There’s a collection of framed newspapers hanging along a hallway on the main floor at The Herald-Dispatch, 946 5th Ave., Huntington. A display of historical front-page headlines from past papers, each printed on outdated machines that kept you in touch with the world until the last paper ran through on April 3, 2016.
There’s coverage of President John F. Kennedy’s assassination on Nov. 22, 1963, the Point Pleasant Silver Bridge collapse on Dec. 15, 1967, the first moon landing on July 20, 1969, the Challenger space shuttle explosion on Jan. 28, 1986 — over a dozen in all, displayed in a building with so much history that’s now up for sale.
“It’s an end of an era,” said Vernon Lovejoy, pressroom manager. “I knew it was coming. Everyone did, and there’s nothing anyone could do to stop it. It was probably a combination of operating expenses, manpower and merging into the 21st century.”
Lovejoy has been employed at The Herald-Dispatch for 43 years. He was hired as a young 25-year-old apprentice who is now a gray-haired journeyman who deserves an oak leaf cluster next to his name tag. He’s the go-to individual for repairs and upkeep on most everything mechanical at the paper. For the past 20 years, there was one piece of equipment in particular that has consumed the larger part of each shift until it was silenced four years ago: the overgrown mechanical printing giant now sleeping in the basement, a Wood Metropolitan press installed in 1957.
“That old press down there became family over the years,” Lovejoy said. “The machine had a heart and soul. It never mattered that it growled, shook, vibrated, dripped oil and sounded like a steam train speeding by. It still had a unique personality despite all the attention it needed, and everyone who worked on it felt the same.”

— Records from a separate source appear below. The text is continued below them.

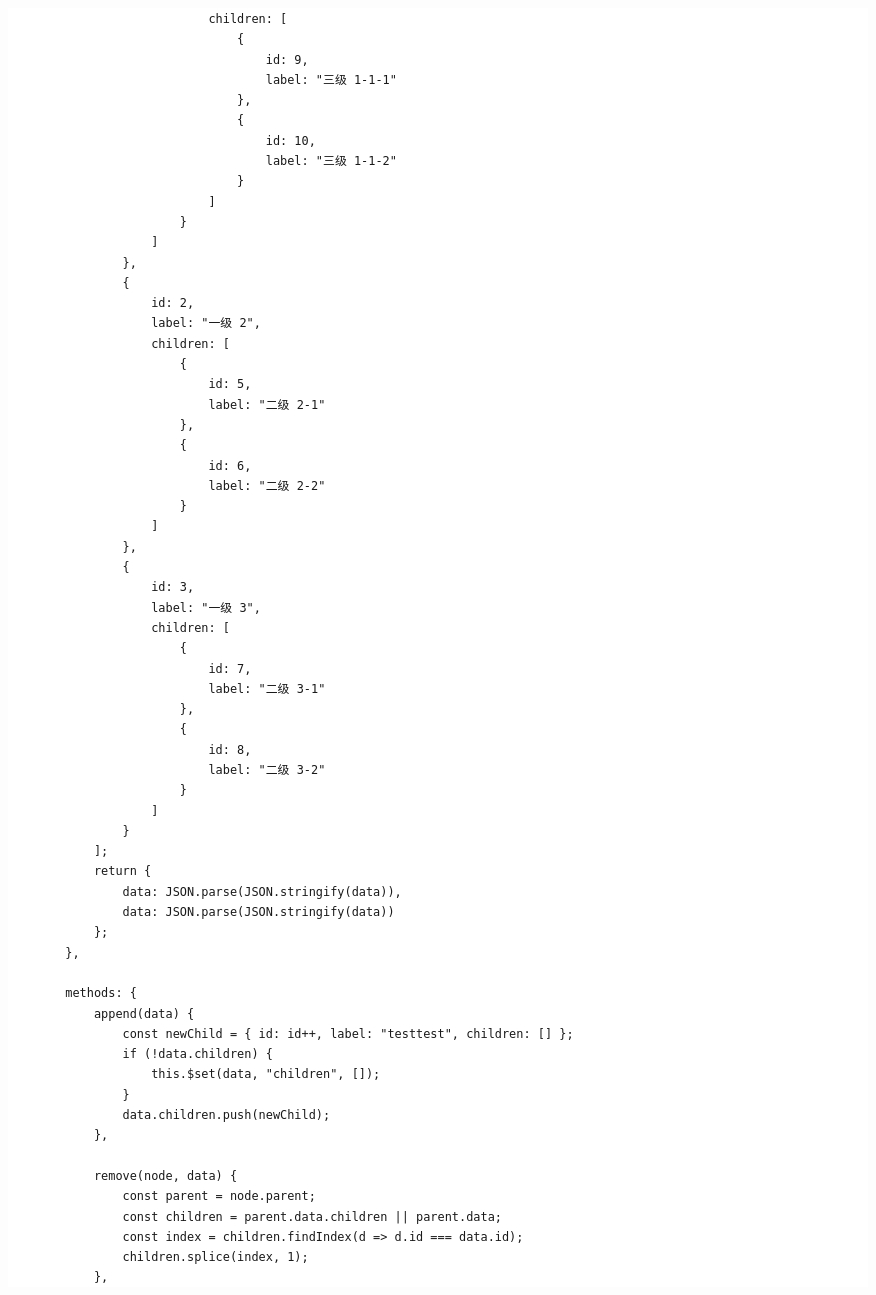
 ```html
							children: [
								{
									id: 9,
									label: "三级 1-1-1"
								},
								{
									id: 10,
									label: "三级 1-1-2"
								}
							]
						}
					]
				},
				{
					id: 2,
					label: "一级 2",
					children: [
						{
							id: 5,
							label: "二级 2-1"
						},
						{
							id: 6,
							label: "二级 2-2"
						}
					]
				},
				{
					id: 3,
					label: "一级 3",
					children: [
						{
							id: 7,
							label: "二级 3-1"
						},
						{
							id: 8,
							label: "二级 3-2"
						}
					]
				}
			];
			return {
				data: JSON.parse(JSON.stringify(data)),
				data: JSON.parse(JSON.stringify(data))
			};
		},

		methods: {
			append(data) {
				const newChild = { id: id++, label: "testtest", children: [] };
				if (!data.children) {
					this.$set(data, "children", []);
				}
				data.children.push(newChild);
			},

			remove(node, data) {
				const parent = node.parent;
				const children = parent.data.children || parent.data;
				const index = children.findIndex(d => d.id === data.id);
				children.splice(index, 1);
			},
```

The sign hanging near the entrance to the basement door reads “Hearing Protection Required,” and there’s a good reason for it. Using a decibel meter, the reading with the press in operation recorded an ear-deafening 120 decibels. Those assigned to the daily operation of this press not only required hearing protection and steel toe shoes but special chemically treated clothing because of the lubrication to keep the press operating.
“Yes, it was messy,” Lovejoy said. “In addition to the automatic oilers, there were grease fittings that needed weekly attention and other areas that required daily oiling before printing began. There were also areas that received automatic sprays with a fine mist of oil that got on most everything.”
So what did it take to get the basement floor rumbling at the start of a new day that usually began long before the rooster had his coffee?
“Preventive maintenance was an ongoing procedure,” Lovejoy said. ”There were checks and procedures required before turning on the five 75 horsepower motors. The typing plates needed placed in the individual drums. Normally, it took seven journeymen to keep the press in operation. Loading the 1,500-pound rolls of paper was a task in itself. To give you an idea how much paper was in a roll, it would reach from this building to the Huntington Mall.”
Each roll of paper measured 50 inches across and 36 inches in diameter. They were loaded on steel flat cars that rolled on tracks in the basement floor and pushed to the press and manually positioned in place. Week days normally took 2.5 rolls of paper that were delivered on flatbed trucks from a warehouse on Route 2; the Sunday paper used more. There was also a 2,500-gallon tank of ink to make sure they didn’t run out.
“Paper jams averaged twice a week,” Lovejoy said. “Many broken parts were impossible to locate. When that happened, we had a machine shop repair or remake them. There was an identical press in Buffalo, New York, that we got lots of parts from when they stopped using it.”
Most already know The Herald-Dispatch is now printed on a press in Charleston that also prints the Charleston Gazette-Mail. In fact, that press can run both the Huntington and Charleston paper simultaneously. It also prints the Tri-State Shopper, the Putnam Herald, the Wayne County News, the Logan Banner, the Williamson Daily News, the Coal Valley News, the Pulse, the Metro and the Ashland Daily Independent. It does this cheaper with less noise, time and problems than the old Huntington press.
For now, the old press sits alone in silence along with the conveyor system that carried newspapers upstairs for delivery — an end of an era faded into obscurity and no longer needed. Like the manual typewriter, rotary dial telephone and the Brownie Hawkeye box camera — it’s called progress. Lovejoy says they are open to offers, if you have the means to move it. There are even several boxes of miscellaneous nuts and bolts left over for unscheduled repairs, a few containers of oil and some extra parts that go with it to sweeten the deal.